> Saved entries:
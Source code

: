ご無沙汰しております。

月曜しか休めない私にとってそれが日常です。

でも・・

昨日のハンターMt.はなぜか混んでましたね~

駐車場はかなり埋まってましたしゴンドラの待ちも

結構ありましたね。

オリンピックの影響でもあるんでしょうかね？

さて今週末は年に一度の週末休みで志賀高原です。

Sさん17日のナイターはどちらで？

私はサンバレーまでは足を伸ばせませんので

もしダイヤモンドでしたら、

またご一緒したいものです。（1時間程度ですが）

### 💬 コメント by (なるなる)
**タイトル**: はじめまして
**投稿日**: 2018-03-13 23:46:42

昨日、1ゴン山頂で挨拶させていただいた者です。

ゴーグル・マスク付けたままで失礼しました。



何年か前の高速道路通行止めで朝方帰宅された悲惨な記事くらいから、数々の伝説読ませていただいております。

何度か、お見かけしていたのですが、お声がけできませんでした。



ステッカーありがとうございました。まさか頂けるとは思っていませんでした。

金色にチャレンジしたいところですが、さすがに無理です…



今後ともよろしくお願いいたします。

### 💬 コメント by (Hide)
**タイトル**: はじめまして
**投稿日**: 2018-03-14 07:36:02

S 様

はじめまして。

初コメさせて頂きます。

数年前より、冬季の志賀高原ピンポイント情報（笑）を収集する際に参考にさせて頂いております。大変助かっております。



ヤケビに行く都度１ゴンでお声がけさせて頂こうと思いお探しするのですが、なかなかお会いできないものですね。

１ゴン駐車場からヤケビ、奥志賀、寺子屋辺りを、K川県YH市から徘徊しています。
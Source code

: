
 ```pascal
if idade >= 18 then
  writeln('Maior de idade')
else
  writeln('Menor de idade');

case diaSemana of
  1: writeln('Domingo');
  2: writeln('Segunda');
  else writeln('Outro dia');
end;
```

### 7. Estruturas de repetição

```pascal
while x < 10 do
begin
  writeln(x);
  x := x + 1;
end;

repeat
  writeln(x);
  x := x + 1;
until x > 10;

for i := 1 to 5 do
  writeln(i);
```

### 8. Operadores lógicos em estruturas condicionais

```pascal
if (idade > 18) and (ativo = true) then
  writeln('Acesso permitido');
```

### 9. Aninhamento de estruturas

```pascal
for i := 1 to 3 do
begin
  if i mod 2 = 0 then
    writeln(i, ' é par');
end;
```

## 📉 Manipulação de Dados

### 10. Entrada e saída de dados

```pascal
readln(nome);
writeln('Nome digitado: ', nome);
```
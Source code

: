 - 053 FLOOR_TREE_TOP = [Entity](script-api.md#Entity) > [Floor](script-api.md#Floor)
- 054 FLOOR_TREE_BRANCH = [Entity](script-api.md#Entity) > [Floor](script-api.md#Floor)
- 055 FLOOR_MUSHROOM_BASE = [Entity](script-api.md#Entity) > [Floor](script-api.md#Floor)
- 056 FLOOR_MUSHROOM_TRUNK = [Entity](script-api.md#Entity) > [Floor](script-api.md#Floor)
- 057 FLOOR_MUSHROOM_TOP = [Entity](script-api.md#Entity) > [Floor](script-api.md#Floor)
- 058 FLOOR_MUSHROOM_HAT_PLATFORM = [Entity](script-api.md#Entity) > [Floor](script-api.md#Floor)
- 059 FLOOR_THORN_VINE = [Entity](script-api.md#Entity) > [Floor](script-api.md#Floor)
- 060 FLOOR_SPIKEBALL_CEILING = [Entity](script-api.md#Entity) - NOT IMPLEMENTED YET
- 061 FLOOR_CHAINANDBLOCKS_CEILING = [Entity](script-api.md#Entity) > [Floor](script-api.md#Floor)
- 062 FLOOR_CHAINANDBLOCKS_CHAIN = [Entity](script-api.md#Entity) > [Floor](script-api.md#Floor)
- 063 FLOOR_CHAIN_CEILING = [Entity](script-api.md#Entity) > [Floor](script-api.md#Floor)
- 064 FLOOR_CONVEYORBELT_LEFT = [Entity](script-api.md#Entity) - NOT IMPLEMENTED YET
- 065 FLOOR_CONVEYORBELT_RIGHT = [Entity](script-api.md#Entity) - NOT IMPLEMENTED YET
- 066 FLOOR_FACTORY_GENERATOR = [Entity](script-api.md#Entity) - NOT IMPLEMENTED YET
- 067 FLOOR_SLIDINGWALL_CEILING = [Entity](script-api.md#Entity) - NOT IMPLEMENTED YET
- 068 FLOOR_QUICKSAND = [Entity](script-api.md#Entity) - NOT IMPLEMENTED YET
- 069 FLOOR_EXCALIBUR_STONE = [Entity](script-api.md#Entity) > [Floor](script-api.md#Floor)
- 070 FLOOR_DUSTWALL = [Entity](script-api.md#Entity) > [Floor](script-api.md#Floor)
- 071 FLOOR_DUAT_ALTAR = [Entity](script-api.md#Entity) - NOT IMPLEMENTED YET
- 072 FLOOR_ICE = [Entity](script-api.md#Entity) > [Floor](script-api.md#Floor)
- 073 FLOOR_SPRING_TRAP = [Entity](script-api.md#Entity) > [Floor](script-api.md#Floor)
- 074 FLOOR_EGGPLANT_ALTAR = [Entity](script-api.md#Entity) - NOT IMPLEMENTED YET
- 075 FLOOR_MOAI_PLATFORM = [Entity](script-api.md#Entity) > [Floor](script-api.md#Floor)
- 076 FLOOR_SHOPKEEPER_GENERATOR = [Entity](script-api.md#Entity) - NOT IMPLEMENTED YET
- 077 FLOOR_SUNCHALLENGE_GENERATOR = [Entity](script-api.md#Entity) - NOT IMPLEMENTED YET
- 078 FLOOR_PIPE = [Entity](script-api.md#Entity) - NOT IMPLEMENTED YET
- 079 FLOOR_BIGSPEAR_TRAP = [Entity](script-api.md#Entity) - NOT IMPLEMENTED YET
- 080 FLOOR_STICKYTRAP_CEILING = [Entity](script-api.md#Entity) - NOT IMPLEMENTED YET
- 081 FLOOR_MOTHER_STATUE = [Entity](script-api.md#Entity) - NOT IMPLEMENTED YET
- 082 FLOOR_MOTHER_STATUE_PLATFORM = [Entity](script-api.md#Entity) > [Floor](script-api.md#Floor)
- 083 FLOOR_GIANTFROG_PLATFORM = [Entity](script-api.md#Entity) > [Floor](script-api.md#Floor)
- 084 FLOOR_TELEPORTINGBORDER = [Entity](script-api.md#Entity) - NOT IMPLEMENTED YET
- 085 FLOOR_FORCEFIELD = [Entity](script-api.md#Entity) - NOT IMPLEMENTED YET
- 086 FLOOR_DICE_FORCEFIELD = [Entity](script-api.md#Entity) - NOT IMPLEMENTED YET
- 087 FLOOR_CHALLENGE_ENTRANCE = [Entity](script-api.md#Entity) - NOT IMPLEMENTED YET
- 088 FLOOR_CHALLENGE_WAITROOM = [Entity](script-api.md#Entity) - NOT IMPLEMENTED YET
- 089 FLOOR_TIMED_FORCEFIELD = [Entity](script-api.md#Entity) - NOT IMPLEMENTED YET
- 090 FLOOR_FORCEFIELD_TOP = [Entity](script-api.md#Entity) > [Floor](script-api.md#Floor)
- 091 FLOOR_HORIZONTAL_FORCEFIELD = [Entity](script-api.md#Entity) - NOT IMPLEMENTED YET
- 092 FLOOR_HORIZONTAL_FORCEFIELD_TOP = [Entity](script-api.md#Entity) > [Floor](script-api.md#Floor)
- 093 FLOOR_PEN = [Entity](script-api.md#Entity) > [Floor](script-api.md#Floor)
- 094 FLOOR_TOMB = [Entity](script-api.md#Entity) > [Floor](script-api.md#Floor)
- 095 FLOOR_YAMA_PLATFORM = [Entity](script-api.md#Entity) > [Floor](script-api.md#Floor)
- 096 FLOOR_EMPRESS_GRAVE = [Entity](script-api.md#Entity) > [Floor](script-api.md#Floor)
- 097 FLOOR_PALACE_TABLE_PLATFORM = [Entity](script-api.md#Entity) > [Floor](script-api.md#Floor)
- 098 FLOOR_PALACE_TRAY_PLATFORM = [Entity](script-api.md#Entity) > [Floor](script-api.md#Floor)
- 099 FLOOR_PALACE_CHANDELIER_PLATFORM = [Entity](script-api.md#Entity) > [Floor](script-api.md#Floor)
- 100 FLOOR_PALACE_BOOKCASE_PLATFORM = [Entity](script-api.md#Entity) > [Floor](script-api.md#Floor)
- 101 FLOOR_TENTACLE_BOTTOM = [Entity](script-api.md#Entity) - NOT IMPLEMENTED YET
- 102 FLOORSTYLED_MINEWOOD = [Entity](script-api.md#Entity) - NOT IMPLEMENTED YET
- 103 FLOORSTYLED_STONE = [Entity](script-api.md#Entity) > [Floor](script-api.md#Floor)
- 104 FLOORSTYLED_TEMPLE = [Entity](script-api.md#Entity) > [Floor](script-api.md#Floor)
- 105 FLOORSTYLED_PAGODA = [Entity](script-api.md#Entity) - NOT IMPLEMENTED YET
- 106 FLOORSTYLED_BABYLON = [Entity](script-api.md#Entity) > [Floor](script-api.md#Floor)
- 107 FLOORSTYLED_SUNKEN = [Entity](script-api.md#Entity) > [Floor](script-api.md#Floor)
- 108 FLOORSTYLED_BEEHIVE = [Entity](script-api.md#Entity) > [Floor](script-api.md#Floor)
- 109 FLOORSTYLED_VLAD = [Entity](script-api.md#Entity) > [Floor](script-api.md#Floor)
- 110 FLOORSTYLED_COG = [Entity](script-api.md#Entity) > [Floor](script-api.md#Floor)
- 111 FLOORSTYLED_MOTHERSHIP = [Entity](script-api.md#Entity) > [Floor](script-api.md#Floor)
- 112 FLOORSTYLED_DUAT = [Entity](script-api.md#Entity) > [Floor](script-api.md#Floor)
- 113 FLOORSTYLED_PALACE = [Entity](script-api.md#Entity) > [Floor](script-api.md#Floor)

> Exercise goal: Only the lines above from the one with "### 8. Operadores" up to and including the one with "- 063 FLOOR_CHAIN_CEILING" should be repeated, exactly as written.

> Answer to the exercise:
### 8. Operadores lógicos em estruturas condicionais

```pascal
if (idade > 18) and (ativo = true) then
  writeln('Acesso permitido');
```

### 9. Aninhamento de estruturas

```pascal
for i := 1 to 3 do
begin
  if i mod 2 = 0 then
    writeln(i, ' é par');
end;
```

## 📉 Manipulação de Dados

### 10. Entrada e saída de dados

```pascal
readln(nome);
writeln('Nome digitado: ', nome);
```
Source code

: - 053 FLOOR_TREE_TOP = [Entity](script-api.md#Entity) > [Floor](script-api.md#Floor)
- 054 FLOOR_TREE_BRANCH = [Entity](script-api.md#Entity) > [Floor](script-api.md#Floor)
- 055 FLOOR_MUSHROOM_BASE = [Entity](script-api.md#Entity) > [Floor](script-api.md#Floor)
- 056 FLOOR_MUSHROOM_TRUNK = [Entity](script-api.md#Entity) > [Floor](script-api.md#Floor)
- 057 FLOOR_MUSHROOM_TOP = [Entity](script-api.md#Entity) > [Floor](script-api.md#Floor)
- 058 FLOOR_MUSHROOM_HAT_PLATFORM = [Entity](script-api.md#Entity) > [Floor](script-api.md#Floor)
- 059 FLOOR_THORN_VINE = [Entity](script-api.md#Entity) > [Floor](script-api.md#Floor)
- 060 FLOOR_SPIKEBALL_CEILING = [Entity](script-api.md#Entity) - NOT IMPLEMENTED YET
- 061 FLOOR_CHAINANDBLOCKS_CEILING = [Entity](script-api.md#Entity) > [Floor](script-api.md#Floor)
- 062 FLOOR_CHAINANDBLOCKS_CHAIN = [Entity](script-api.md#Entity) > [Floor](script-api.md#Floor)
- 063 FLOOR_CHAIN_CEILING = [Entity](script-api.md#Entity) > [Floor](script-api.md#Floor)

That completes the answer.